▸ **Goal of the exercise**
Lines of the listing below that contain the string "access" are to be returned.
[Start of section]
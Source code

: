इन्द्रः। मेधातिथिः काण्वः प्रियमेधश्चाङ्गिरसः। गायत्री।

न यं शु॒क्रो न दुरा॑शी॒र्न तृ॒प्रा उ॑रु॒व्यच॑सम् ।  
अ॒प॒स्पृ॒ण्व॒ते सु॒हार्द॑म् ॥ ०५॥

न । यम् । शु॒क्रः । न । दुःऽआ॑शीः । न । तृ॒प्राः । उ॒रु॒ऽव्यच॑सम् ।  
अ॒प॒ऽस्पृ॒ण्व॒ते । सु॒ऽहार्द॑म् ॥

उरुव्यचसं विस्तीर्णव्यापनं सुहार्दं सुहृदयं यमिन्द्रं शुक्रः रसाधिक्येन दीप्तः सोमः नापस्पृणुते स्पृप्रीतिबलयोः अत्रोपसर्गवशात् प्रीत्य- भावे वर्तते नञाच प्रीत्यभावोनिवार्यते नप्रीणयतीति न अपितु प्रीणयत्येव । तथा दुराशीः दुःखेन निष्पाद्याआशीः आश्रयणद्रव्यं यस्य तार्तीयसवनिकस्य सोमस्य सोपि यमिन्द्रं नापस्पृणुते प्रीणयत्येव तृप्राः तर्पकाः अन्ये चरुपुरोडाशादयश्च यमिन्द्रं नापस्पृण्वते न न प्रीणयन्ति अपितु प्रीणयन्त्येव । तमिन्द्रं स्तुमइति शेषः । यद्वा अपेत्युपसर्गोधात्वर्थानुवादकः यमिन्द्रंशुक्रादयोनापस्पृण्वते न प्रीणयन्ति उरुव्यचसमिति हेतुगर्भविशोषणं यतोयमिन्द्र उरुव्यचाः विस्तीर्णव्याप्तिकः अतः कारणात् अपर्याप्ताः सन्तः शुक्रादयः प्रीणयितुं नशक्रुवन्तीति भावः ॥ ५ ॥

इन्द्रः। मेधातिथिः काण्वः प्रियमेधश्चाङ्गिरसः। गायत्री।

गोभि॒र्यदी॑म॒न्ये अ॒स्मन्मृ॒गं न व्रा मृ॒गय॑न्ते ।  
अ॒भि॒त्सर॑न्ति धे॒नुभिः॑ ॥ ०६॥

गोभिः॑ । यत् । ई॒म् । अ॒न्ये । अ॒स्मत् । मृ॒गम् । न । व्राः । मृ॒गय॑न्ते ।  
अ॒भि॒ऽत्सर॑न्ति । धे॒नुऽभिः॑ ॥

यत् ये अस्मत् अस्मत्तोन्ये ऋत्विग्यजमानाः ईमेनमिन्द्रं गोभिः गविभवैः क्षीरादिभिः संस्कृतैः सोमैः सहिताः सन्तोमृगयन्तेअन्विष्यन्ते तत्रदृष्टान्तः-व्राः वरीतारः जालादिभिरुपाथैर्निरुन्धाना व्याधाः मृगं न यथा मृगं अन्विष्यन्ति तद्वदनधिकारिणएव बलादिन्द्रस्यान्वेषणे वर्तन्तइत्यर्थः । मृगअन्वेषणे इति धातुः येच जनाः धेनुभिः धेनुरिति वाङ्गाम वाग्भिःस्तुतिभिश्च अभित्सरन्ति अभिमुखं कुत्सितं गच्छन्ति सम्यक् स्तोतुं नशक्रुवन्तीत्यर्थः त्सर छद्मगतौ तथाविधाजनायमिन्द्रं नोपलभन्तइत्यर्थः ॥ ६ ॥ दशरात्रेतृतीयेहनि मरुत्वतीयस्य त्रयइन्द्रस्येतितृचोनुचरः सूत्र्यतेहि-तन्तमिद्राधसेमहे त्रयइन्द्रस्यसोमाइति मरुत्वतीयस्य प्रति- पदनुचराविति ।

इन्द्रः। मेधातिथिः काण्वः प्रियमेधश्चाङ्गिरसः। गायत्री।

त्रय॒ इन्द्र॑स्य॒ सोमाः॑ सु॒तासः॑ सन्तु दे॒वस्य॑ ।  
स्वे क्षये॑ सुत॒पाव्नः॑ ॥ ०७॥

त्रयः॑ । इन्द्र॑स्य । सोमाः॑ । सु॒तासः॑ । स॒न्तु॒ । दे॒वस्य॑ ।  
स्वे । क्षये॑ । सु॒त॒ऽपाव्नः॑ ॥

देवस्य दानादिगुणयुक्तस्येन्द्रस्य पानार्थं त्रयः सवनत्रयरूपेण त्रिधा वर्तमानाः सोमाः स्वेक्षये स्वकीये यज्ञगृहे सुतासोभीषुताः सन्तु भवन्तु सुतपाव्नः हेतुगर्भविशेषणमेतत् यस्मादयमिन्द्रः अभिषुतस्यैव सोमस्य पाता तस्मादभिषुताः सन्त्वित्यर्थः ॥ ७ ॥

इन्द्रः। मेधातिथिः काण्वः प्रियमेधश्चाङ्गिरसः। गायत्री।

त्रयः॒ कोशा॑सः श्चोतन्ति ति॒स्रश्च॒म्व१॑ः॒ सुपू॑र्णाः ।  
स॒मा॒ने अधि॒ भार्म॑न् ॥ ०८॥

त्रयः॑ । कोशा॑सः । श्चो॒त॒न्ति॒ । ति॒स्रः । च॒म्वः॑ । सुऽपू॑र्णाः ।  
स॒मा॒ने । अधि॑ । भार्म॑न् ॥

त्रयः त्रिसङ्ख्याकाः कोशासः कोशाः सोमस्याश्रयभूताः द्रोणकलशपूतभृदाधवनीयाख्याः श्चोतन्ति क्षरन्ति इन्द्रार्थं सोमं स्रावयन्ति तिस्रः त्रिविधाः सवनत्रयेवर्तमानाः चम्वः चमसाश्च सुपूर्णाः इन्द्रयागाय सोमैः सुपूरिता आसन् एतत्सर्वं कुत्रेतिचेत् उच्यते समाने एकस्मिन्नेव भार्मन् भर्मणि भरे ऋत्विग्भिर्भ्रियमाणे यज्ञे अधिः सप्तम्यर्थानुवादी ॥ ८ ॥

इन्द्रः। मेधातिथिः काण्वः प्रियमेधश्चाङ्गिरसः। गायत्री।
[End of section]
[Start of section]
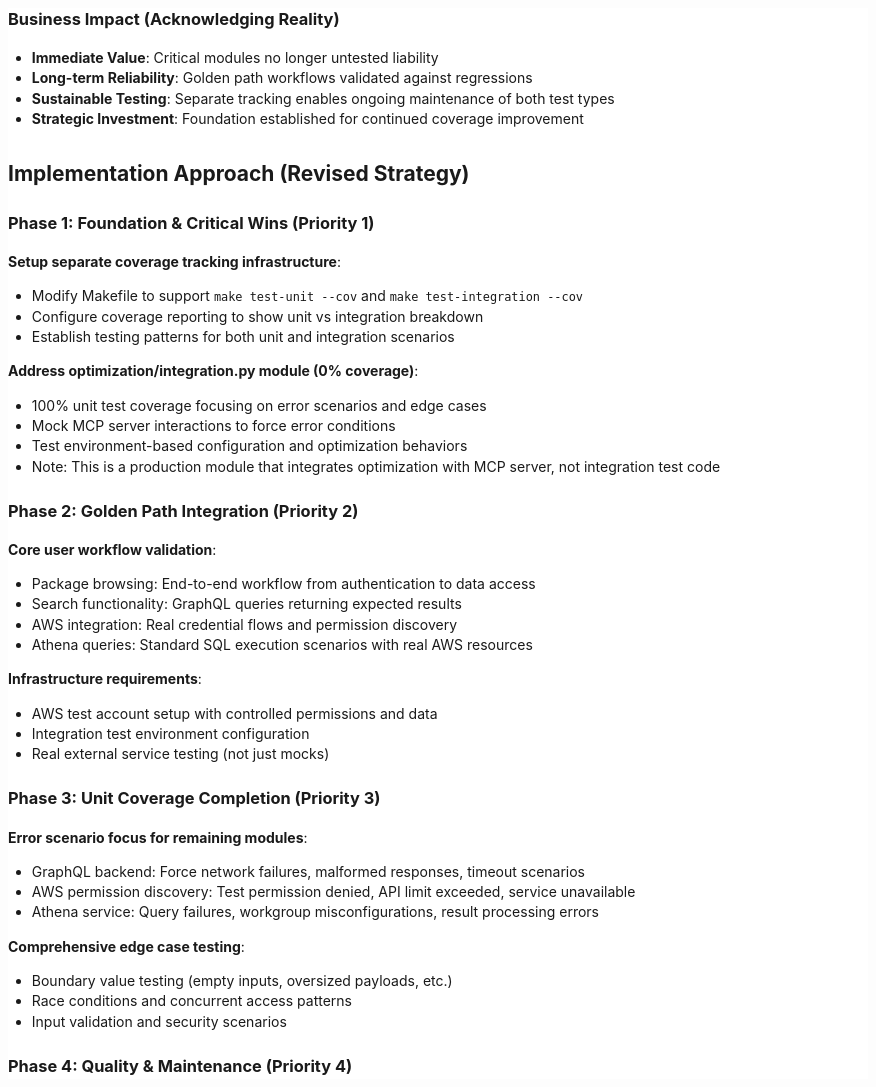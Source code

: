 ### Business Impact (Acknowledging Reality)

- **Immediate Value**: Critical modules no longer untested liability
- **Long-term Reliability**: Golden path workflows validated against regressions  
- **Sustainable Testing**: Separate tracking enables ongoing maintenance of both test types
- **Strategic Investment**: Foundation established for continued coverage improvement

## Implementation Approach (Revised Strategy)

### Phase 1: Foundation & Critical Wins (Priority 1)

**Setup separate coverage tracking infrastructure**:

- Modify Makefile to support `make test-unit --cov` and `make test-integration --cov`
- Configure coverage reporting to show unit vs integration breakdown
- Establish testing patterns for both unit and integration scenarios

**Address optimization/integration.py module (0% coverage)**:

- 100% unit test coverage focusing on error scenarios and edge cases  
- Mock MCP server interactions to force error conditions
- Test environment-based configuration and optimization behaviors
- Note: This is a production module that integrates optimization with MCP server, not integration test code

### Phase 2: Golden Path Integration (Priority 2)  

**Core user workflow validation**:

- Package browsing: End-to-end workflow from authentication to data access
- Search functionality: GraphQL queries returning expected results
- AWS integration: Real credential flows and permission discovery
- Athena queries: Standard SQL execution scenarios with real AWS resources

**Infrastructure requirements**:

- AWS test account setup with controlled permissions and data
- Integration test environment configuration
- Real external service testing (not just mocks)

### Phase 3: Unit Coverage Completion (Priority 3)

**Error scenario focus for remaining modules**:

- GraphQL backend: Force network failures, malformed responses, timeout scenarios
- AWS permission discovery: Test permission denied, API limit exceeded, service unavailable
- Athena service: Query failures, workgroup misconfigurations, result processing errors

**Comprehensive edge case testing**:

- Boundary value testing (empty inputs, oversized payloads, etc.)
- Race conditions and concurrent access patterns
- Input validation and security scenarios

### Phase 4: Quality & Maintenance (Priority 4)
[End of section]
[Start of section]
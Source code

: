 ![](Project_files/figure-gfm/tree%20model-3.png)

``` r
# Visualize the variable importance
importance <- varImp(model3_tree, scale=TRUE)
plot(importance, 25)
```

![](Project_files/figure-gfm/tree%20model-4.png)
[End of section]
▸ **Response box**
- Package browsing: End-to-end workflow from authentication to data access
- Race conditions and concurrent access patterns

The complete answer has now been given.